Records for this task –
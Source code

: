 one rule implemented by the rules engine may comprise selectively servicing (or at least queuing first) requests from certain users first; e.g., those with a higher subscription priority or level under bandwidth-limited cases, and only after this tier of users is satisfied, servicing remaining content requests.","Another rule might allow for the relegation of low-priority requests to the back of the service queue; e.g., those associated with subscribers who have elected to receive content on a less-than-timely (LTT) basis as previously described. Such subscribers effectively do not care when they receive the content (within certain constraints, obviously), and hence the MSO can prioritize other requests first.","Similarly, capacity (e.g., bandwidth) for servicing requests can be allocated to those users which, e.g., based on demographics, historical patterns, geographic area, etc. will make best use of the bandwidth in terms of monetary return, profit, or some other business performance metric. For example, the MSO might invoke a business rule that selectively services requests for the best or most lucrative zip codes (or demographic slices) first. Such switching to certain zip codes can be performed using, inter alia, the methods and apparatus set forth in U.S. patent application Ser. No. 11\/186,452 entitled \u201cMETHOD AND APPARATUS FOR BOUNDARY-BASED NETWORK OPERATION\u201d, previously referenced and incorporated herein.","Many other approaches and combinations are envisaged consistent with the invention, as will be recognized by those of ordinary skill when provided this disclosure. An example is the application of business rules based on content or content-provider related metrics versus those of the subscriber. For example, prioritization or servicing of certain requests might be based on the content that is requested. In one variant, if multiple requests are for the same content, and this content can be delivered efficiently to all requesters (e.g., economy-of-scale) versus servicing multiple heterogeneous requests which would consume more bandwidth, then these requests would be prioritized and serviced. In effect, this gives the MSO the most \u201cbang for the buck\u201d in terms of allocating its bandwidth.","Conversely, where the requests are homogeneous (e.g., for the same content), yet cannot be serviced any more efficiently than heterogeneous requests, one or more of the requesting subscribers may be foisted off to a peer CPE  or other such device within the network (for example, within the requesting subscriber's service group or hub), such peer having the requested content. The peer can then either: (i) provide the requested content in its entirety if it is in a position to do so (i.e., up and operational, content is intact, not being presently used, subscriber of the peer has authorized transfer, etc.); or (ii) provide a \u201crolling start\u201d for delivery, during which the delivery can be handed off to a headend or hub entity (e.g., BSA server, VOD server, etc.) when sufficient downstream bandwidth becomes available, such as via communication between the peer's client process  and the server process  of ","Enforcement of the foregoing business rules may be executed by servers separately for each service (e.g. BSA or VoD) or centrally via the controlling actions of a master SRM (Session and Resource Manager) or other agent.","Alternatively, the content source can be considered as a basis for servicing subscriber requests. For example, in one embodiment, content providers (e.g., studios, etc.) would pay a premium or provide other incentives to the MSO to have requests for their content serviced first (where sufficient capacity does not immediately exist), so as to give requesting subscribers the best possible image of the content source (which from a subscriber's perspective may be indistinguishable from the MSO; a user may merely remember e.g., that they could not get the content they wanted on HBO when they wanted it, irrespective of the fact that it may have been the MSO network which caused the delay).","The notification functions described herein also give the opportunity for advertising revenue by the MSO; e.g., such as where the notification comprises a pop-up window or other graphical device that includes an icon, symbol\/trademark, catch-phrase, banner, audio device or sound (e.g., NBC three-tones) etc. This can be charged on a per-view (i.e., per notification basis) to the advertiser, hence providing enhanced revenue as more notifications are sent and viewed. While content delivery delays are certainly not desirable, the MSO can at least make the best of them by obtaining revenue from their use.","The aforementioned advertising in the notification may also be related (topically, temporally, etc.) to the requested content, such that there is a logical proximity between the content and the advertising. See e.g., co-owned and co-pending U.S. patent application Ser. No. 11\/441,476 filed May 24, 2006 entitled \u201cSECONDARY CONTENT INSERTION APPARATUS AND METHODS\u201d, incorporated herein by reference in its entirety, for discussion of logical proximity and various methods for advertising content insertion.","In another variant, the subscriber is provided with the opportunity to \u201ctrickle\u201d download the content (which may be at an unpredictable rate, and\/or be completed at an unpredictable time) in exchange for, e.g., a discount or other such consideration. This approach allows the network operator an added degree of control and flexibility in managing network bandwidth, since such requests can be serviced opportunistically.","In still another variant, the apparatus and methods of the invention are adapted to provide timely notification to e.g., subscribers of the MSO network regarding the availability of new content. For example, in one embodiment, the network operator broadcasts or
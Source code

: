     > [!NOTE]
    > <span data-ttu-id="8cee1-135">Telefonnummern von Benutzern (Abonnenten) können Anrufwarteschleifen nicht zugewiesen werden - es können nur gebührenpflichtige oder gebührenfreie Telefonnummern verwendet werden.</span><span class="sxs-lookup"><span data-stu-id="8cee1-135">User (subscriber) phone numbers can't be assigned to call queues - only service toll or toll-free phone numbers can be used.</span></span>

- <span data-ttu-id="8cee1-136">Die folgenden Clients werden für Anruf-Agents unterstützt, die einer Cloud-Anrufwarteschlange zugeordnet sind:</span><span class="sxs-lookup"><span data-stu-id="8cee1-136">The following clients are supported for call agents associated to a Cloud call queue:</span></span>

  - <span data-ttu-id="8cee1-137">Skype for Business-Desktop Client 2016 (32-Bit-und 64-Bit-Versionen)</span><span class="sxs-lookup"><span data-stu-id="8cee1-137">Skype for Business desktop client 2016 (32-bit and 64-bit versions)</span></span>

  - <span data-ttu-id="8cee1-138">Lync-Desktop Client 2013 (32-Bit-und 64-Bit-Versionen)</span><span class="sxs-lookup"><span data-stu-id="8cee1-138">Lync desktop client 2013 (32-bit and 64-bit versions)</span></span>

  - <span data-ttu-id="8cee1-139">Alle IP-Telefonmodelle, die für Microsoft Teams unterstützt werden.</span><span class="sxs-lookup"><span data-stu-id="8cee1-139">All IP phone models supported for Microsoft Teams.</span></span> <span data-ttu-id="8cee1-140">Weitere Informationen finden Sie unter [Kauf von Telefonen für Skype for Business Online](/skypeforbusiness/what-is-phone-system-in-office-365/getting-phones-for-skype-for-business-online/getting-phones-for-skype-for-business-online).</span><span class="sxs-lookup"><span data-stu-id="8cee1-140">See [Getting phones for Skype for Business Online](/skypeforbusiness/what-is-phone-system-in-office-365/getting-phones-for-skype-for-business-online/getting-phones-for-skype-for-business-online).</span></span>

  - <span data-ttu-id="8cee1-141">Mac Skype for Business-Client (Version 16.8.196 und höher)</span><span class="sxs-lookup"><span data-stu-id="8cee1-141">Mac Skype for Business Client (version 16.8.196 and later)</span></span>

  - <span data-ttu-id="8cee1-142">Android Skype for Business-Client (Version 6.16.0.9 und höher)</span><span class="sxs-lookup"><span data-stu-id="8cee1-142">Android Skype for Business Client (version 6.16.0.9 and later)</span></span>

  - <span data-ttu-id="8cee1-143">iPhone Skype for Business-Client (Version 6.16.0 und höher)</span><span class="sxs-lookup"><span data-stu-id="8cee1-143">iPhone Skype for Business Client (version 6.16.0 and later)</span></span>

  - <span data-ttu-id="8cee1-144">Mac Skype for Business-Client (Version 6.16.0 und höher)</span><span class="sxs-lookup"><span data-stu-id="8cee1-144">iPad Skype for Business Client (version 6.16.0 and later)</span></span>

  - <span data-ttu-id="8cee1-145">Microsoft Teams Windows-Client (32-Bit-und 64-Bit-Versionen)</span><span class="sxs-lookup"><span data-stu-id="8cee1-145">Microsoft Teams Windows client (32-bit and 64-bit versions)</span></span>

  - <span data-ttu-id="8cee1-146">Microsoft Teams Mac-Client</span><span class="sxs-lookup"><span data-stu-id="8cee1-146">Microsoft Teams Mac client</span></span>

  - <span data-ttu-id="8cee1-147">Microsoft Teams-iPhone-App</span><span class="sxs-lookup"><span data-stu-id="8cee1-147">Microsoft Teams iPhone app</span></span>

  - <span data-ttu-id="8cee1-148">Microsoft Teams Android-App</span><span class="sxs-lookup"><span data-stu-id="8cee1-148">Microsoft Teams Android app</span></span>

Task goal – Using the entries above, restate word for word every line from the one that contains "Teams iPhone app</span></span>" through the last.

Solution for this exercise –
  - <span data-ttu-id="8cee1-147">Microsoft Teams-iPhone-App</span><span class="sxs-lookup"><span data-stu-id="8cee1-147">Microsoft Teams iPhone app</span></span>

  - <span data-ttu-id="8cee1-148">Microsoft Teams Android-App</span><span class="sxs-lookup"><span data-stu-id="8cee1-148">Microsoft Teams Android app</span></span>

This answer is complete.